Professor Fortin was a guest on a New Books Network podcast, “New Books in Law”, joining host Dr. Miranda Melcher to talk about her recent book The King Can Do No Wrong: Constitutional Fundamentals, Common Law History, and Crown Liability(Oxford University Press, 2024).
Professor Fortin discusses the origins of the phrase, and the fascinating ways it has been interpreted throughout English history. The very wording of the phrase “the king can do no wrong” is ambiguous, she explains, when taken in the context of the law. Does it mean that the king is above the law and that nothing the king does is considered wrong? Or does it mean the exact opposite – that the king is bound by the law just as anyone else is, and is therefore not permitted to do anything wrong?
Professor Fortin discusses how the lack of coherent meaning creates practical problems. “To the extent that different meanings of ‘the king can do no wrong’ reflect different historical periods, they’re not a problem as such, but rather evidence of the evolution of English constitutional thinking throughout history,” she says. “The problem, from a legal perspective, is that we do not know or acknowledge that there are different understandings of ‘the king can do no wrong,’ which creates confusion. And the phrase is used indiscriminately when one of the normative underpinnings of legal systems is coherence. And worse, some understandings of ‘the king can do no wrong’ are contradictory, and so just from a legal, logical standpoint the fact that they co-exist is kind of baffling.”

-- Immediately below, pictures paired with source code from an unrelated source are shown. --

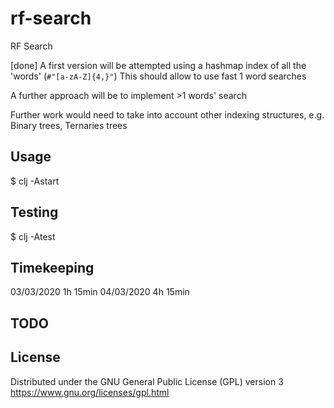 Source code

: # rf-search

RF Search

[done] A first version will be attempted using a hashmap index of all the 'words' (`#"[a-zA-Z]{4,}"`)
This should allow to use fast 1 word searches

A further approach will be to implement >1 words' search

Further work would need to take into account other indexing structures, e.g. Binary trees, Ternaries trees

## Usage

   $ clj -Astart

## Testing

   $ clj -Atest

## Timekeeping

03/03/2020 1h 15min
04/03/2020 4h 15min

## TODO



## License

Distributed under the GNU General Public License (GPL) version 3
https://www.gnu.org/licenses/gpl.html
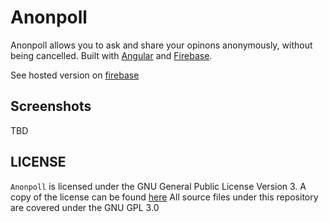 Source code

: # Anonpoll

Anonpoll allows you to ask and share your opinons anonymously, without being
cancelled. Built with [Angular](https://angular.io/) and
[Firebase](https://firebase.google.com/).

See hosted version on [firebase](https://anonpoll-dhc.web.app/)

## Screenshots
TBD

## LICENSE

`Anonpoll` is licensed under the GNU General Public License Version 3. A copy of the license can be found [here](./LICENSE)
All source files under this repository are covered under the GNU GPL 3.0
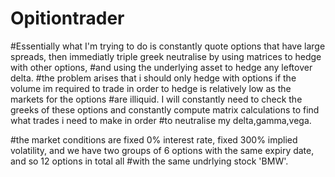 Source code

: # Opitiontrader
#Essentially what I'm trying to do is constantly quote options that have large spreads, then immediatly triple greek neutralise by using matrices to hedge with other options,
#and using the underlying asset to hedge any leftover delta.
#the problem arises that i should only hedge with options if the volume im required to trade in order to hedge is relatively low as the markets for the options
#are illiquid. I will constantly need to check the greeks of these options and constantly compute matrix calculations to find what trades i need to make in order 
#to neutralise my delta,gamma,vega.

#the market conditions are fixed 0% interest rate, fixed 300% implied volatility, and we have two groups of 6 options with the same expiry date, and so 12 options in total all #with the same undrlying stock 'BMW'. 
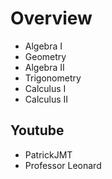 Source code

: # Overview

- Algebra I
- Geometry
- Algebra II
- Trigonometry
- Calculus I
- Calculus II
 
## Youtube
- PatrickJMT
- Professor Leonard
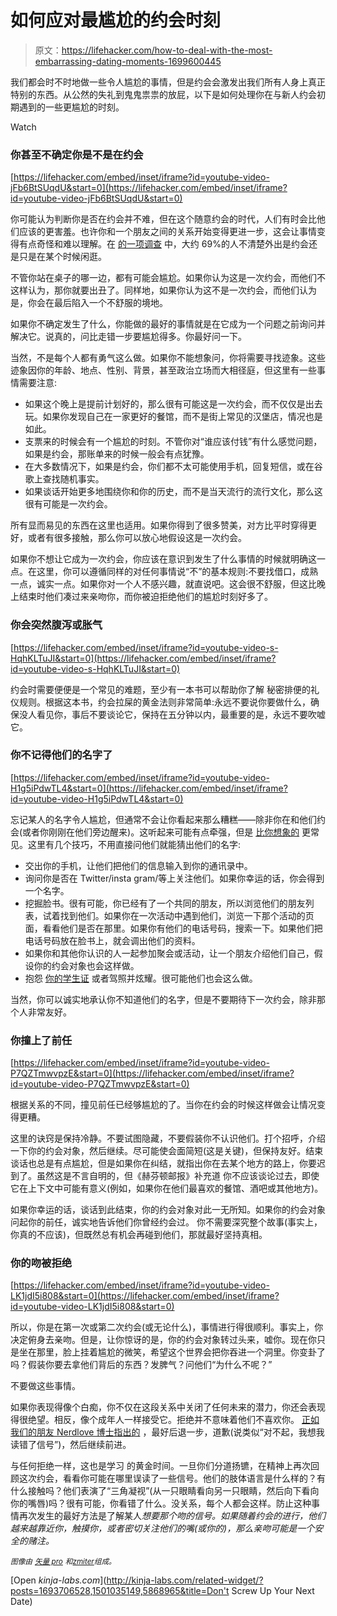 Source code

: # 如何应对最尴尬的约会时刻

> 原文：<https://lifehacker.com/how-to-deal-with-the-most-embarrassing-dating-moments-1699600445>

我们都会时不时地做一些令人尴尬的事情，但是约会会激发出我们所有人身上真正特别的东西。从公然的失礼到鬼鬼祟祟的放屁，以下是如何处理你在与新人约会初期遇到的一些更尴尬的时刻。

Watch

### 你甚至不确定你是不是在约会

 [https://lifehacker.com/embed/inset/iframe?id=youtube-video-jFb6BtSUqdU&start=0](https://lifehacker.com/embed/inset/iframe?id=youtube-video-jFb6BtSUqdU&start=0) 

你可能认为判断你是否在约会并不难，但在这个随意约会的时代，人们有时会比他们应该的更害羞。也许你和一个朋友之间的关系开始变得更进一步，这会让事情变得有点奇怪和难以理解。在 [的一项调查](http://www.usatoday.com/story/news/nation/2014/01/21/date-hangout-relationships/4397601/) 中，大约 69%的人不清楚外出是约会还是只是在某个时候闲逛。

不管你站在桌子的哪一边，都有可能会尴尬。如果你认为这是一次约会，而他们不这样认为，那你就要出丑了。同样地，如果你认为这不是一次约会，而他们认为是，你会在最后陷入一个不舒服的境地。

如果你不确定发生了什么，你能做的最好的事情就是在它成为一个问题之前询问并解决它。说真的，问比走错一步要尴尬得多。你最好问一下。

当然，不是每个人都有勇气这么做。如果你不能想象问，你将需要寻找迹象。这些迹象因你的年龄、地点、性别、背景，甚至政治立场而大相径庭，但这里有一些事情需要注意:

*   如果这个晚上是提前计划好的，那么很有可能这是一次约会，而不仅仅是出去玩。如果你发现自己在一家更好的餐馆，而不是街上常见的汉堡店，情况也是如此。
*   支票来的时候会有一个尴尬的时刻。不管你对“谁应该付钱”有什么感觉问题，如果是约会，那账单来的时候一般会有点犹豫。
*   在大多数情况下，如果是约会，你们都不太可能使用手机，回复短信，或在谷歌上查找随机事实。
*   如果谈话开始更多地围绕你和你的历史，而不是当天流行的流行文化，那么这很有可能是一次约会。

所有显而易见的东西在这里也适用。如果你得到了很多赞美，对方比平时穿得更好，或者有很多接触，那么你可以放心地假设这是一次约会。

如果你不想让它成为一次约会，你应该在意识到发生了什么事情的时候就明确这一点。在这里，你可以遵循同样的对任何事情说“不”的基本规则:不要找借口，成熟一点，诚实一点。如果你对一个人不感兴趣，就直说吧。这会很不舒服，但这比晚上结束时他们凑过来亲吻你，而你被迫拒绝他们的尴尬时刻好多了。

### 你会突然腹泻或胀气

 [https://lifehacker.com/embed/inset/iframe?id=youtube-video-s-HqhKLTuJI&start=0](https://lifehacker.com/embed/inset/iframe?id=youtube-video-s-HqhKLTuJI&start=0) 

约会时需要便便是一个常见的难题，至少有一本书可以帮助你了解 秘密排便的礼仪规则。根据这本书，约会拉屎的黄金法则非常简单:永远不要说你要做什么，确保没人看见你，事后不要谈论它，保持在五分钟以内，最重要的是，永远不要吹嘘它。

### 你不记得他们的名字了

 [https://lifehacker.com/embed/inset/iframe?id=youtube-video-H1g5iPdwTL4&start=0](https://lifehacker.com/embed/inset/iframe?id=youtube-video-H1g5iPdwTL4&start=0) 

忘记某人的名字令人尴尬，但通常不会让你看起来那么糟糕——除非你在和他们约会(或者你刚刚在他们旁边醒来)。这听起来可能有点牵强，但是 [比你想象的](https://xkcd.com/302/) 更常见。这里有几个技巧，不用直接问他们就能猜出他们的名字:

*   交出你的手机，让他们把他们的信息输入到你的通讯录中。
*   询问你是否在 Twitter/insta gram/等上关注他们。如果你幸运的话，你会得到一个名字。
*   挖掘脸书。很有可能，你已经有了一个共同的朋友，所以浏览他们的朋友列表，试着找到他们。如果你在一次活动中遇到他们，浏览一下那个活动的页面，看看他们是否在那里。如果你有他们的电话号码，搜索一下。如果他们把电话号码放在脸书上，就会调出他们的资料。
*   如果你和其他你认识的人一起参加聚会或活动，让一个朋友介绍他们自己，假设你的约会对象也会这样做。
*   抱怨 [你的学生证](https://www.youtube.com/watch?v=i5ZSvlRPZKc) 或者驾照并炫耀。很可能他们也会这么做。

当然，你可以诚实地承认你不知道他们的名字，但是不要期待下一次约会，除非那个人非常友好。

### 你撞上了前任

 [https://lifehacker.com/embed/inset/iframe?id=youtube-video-P7QZTmwvpzE&start=0](https://lifehacker.com/embed/inset/iframe?id=youtube-video-P7QZTmwvpzE&start=0) 

根据关系的不同，撞见前任已经够尴尬的了。当你在约会的时候这样做会让情况变得更糟。

这里的诀窍是保持冷静。不要试图隐藏，不要假装你不认识他们。打个招呼，介绍一下你的约会对象，然后继续。尽可能使会面简短(这是关键)，但保持友好。结束谈话也总是有点尴尬，但是如果你在纠结，就指出你在去某个地方的路上，你要迟到了。虽然这是不言自明的，但《赫芬顿邮报》补充道 你不应该谈论过去，即使它在上下文中可能有意义(例如，如果你在他们最喜欢的餐馆、酒吧或其他地方)。

如果你幸运的话，谈话到此结束，你的约会对象对此一无所知。如果你的约会对象问起你的前任，诚实地告诉他们你曾经约会过。 你不需要深究整个故事(事实上，你真的不应该)，但既然总有机会再碰到他们，那就最好坚持真相。

### **你的吻被拒绝**

 [https://lifehacker.com/embed/inset/iframe?id=youtube-video-LK1jdI5i808&start=0](https://lifehacker.com/embed/inset/iframe?id=youtube-video-LK1jdI5i808&start=0) 

所以，你是在第一次或第二次约会(或无论什么)，事情进行得很顺利。事实上，你决定俯身去亲吻。但是，让你惊讶的是，你的约会对象转过头来，嘘你。现在你只是坐在那里，脸上挂着尴尬的微笑，希望这个世界会把你吞进一个洞里。你变卦了吗？假装你要去拿他们背后的东西？发脾气？问他们“为什么不呢？”

不要做这些事情。

如果你表现得像个白痴，你不仅在这段关系中关闭了任何未来的潜力，你还会表现得很绝望。相反，像个成年人一样接受它。拒绝并不意味着他们不喜欢你。 [正如我们的朋友 Nerdlove 博士指出的](http://www.doctornerdlove.com/2012/07/when-to-kiss/all/1/) ，最好后退一步，道歉(说类似“对不起，我想我读错了信号”)，然后继续前进。

与任何拒绝一样，这也是学习 的黄金时间。一旦你们分道扬镳，在精神上再次回顾这次约会，看看你可能在哪里误读了一些信号。他们的肢体语言是什么样的？有什么接触吗？他们表演了“三角凝视”(从一只眼睛看向另一只眼睛，然后向下看向你的嘴唇)吗？很有可能，你看错了什么。没关系，每个人都会这样。防止这种事情再次发生的最好方法是了解某人*想要那个吻的信号。如果随着约会的进行，他们越来越靠近你，触摸你，或者密切关注他们的嘴(或你的)，那么亲吻可能是一个安全的赌注。*

<small>*图像由*</small> [<small>*矢量 pro*</small>](http://www.shutterstock.com/pic-201281834/stock-vector-date-dinner.html) <small>*和*</small>[<small>*zmiter*</small>](http://www.shutterstock.com/pic-213081883/stock-vector-flat-illustration-of-tall-witch-hat-on-abstract-orange-background-vector-witch-hat-happy.html)<small>*组成。*</small>

[Open *kinja-labs.com*](http://kinja-labs.com/related-widget/?posts=1693706528,1501035149,5868965&title=Don't Screw Up Your Next Date)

Professor Fortin traces how the phrase “the king can do no wrong” evolved to eventually mean “the Crown can do no wrong,” extending the king’s personal immunity to the government itself. She argues that the effects of the mutation of the phrase on the concept of sovereign immunity are still felt today, and she offers comparisons with how the idea is treated in Canada, Australia, Ireland and the United States.